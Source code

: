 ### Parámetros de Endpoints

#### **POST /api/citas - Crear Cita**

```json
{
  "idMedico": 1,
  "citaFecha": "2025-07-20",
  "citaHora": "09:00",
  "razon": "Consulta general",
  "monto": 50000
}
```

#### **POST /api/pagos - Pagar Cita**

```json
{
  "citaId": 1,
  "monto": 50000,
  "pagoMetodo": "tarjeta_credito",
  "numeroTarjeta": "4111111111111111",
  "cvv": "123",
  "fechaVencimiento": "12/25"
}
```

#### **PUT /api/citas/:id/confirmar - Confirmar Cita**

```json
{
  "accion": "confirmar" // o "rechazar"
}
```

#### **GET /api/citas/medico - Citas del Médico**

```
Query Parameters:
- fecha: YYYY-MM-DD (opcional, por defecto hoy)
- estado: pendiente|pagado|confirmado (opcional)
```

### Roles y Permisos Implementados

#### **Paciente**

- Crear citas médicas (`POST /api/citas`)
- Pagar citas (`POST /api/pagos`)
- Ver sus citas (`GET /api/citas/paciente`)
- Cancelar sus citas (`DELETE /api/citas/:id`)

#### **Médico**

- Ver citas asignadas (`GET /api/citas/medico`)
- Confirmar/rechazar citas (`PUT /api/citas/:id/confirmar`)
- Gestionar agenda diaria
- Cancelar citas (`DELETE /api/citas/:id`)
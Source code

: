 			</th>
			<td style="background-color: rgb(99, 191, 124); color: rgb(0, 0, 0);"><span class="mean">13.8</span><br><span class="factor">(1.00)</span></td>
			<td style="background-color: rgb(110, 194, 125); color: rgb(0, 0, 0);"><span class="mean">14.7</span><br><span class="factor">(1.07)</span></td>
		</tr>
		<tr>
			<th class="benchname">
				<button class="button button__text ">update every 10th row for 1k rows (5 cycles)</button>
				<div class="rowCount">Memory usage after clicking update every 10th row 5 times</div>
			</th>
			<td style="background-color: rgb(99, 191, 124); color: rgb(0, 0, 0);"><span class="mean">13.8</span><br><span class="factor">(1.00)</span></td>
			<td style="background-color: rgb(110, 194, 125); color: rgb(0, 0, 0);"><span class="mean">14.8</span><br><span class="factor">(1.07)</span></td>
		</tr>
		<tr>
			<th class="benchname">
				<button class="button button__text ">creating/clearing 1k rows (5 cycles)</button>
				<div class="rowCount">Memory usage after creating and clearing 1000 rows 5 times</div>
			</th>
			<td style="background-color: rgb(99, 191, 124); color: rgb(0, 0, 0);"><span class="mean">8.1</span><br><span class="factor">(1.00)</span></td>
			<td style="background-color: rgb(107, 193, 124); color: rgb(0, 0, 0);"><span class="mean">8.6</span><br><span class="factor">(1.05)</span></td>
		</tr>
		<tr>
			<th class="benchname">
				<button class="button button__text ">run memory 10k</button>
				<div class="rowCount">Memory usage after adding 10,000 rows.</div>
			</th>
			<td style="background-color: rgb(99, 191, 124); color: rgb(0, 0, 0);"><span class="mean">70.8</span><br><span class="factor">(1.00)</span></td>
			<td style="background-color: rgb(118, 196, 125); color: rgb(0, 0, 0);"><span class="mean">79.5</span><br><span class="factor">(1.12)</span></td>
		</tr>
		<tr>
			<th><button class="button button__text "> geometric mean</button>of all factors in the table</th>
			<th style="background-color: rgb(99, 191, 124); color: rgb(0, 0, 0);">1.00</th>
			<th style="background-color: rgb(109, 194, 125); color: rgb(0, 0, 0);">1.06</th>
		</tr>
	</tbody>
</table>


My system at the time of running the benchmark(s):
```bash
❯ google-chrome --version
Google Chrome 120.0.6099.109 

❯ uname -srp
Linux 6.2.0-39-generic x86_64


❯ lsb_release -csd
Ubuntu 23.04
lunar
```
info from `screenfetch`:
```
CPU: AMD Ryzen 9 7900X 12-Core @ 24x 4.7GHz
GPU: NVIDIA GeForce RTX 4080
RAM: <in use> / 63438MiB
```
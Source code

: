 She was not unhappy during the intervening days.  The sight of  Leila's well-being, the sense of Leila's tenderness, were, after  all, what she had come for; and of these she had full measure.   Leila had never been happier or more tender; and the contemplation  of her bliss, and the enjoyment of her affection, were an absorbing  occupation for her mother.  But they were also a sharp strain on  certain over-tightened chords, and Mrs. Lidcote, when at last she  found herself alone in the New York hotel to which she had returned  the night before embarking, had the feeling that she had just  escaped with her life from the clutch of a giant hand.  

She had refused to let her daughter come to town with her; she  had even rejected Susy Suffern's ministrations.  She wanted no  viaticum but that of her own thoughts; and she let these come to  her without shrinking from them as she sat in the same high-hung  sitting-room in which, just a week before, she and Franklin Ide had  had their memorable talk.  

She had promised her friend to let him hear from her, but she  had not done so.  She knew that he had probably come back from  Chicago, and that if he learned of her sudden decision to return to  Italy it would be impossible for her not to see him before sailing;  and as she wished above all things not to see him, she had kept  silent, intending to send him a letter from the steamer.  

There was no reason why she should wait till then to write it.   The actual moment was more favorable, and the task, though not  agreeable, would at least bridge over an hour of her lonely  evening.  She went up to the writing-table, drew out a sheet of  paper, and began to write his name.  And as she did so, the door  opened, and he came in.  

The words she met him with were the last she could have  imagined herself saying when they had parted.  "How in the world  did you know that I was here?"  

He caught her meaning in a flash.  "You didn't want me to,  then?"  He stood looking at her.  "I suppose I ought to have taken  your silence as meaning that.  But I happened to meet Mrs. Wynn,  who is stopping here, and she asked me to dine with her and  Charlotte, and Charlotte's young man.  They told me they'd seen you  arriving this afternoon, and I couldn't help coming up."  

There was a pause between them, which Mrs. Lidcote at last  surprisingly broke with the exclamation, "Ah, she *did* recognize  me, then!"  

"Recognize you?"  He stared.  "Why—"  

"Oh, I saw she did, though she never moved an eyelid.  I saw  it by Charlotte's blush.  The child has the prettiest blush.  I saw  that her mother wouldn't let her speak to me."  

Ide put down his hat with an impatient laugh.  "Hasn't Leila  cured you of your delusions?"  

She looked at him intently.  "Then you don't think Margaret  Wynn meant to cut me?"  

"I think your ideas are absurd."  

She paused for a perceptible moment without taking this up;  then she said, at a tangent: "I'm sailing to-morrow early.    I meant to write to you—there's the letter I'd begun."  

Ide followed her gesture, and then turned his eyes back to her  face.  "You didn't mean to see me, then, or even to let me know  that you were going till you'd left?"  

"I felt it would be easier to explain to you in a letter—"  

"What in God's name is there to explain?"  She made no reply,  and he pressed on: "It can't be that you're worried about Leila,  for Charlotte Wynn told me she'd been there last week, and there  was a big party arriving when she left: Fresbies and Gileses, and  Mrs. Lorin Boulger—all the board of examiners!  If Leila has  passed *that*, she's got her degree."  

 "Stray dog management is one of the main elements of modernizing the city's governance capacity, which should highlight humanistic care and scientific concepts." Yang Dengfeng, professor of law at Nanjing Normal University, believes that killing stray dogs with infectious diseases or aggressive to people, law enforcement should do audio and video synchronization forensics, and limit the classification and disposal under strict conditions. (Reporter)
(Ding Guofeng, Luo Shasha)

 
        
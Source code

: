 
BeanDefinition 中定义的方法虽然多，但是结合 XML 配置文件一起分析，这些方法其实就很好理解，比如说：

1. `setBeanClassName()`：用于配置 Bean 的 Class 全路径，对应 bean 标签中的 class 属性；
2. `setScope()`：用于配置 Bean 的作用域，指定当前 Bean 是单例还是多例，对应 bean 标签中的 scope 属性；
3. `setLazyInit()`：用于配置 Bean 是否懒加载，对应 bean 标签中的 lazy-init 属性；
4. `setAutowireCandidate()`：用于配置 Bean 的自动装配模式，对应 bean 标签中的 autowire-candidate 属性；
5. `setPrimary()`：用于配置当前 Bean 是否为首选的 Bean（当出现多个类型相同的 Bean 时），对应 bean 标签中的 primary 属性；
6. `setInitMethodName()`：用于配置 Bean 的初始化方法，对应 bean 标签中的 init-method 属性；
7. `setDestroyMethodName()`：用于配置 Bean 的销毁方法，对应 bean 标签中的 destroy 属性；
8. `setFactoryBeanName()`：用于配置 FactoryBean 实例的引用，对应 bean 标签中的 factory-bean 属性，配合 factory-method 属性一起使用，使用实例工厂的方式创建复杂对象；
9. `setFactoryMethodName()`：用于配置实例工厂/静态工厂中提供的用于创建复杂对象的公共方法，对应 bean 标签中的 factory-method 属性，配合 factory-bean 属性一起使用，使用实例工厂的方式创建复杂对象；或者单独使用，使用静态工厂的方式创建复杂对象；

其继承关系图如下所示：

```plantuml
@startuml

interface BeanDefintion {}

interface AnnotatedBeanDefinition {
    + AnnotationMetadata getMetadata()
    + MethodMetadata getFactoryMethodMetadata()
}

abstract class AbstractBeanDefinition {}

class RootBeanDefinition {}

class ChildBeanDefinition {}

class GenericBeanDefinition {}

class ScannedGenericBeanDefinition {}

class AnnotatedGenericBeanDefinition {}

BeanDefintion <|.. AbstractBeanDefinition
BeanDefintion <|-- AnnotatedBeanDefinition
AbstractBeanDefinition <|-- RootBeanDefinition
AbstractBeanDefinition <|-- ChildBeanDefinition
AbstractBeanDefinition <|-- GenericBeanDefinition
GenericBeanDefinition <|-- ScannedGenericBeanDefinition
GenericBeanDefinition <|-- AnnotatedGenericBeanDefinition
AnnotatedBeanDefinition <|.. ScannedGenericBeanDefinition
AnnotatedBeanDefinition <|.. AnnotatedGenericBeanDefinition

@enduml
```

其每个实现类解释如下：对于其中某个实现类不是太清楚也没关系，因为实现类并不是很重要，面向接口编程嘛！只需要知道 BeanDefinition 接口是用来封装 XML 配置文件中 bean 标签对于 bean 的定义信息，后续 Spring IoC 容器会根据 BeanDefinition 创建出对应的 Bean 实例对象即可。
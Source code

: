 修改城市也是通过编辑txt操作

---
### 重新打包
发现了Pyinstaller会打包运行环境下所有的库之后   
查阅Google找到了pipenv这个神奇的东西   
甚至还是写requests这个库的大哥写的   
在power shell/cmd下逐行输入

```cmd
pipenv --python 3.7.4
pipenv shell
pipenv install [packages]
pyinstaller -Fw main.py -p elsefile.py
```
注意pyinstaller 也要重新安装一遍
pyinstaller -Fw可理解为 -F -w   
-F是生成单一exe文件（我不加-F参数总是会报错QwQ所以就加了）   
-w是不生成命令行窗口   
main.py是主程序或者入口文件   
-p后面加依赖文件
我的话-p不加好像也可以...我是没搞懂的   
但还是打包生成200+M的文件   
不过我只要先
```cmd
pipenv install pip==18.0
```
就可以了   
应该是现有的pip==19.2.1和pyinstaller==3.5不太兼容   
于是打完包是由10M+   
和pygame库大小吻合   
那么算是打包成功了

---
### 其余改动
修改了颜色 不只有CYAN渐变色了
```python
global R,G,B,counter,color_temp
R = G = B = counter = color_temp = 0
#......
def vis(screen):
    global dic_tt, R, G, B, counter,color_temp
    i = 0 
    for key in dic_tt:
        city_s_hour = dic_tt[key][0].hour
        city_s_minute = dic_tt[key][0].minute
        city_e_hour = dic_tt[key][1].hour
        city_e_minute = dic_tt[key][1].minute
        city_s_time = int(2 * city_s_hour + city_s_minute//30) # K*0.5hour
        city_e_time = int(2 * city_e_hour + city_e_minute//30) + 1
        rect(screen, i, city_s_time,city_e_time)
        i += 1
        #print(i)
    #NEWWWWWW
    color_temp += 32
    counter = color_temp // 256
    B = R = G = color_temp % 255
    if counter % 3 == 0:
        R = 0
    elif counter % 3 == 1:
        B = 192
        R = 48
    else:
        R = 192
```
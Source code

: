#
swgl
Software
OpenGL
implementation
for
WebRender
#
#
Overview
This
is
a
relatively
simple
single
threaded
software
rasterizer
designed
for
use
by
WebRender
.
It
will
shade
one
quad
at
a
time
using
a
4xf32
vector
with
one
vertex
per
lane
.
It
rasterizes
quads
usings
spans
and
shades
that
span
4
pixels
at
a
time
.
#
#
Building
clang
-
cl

Exercise directions:
The lines in the entries above that carry the word "使用实例工厂的方式创建复杂对象" must be copied.

Solution to the exercise:
8. `setFactoryBeanName()`：用于配置 FactoryBean 实例的引用，对应 bean 标签中的 factory-bean 属性，配合 factory-method 属性一起使用，使用实例工厂的方式创建复杂对象；
9. `setFactoryMethodName()`：用于配置实例工厂/静态工厂中提供的用于创建复杂对象的公共方法，对应 bean 标签中的 factory-method 属性，配合 factory-bean 属性一起使用，使用实例工厂的方式创建复杂对象；或者单独使用，使用静态工厂的方式创建复杂对象；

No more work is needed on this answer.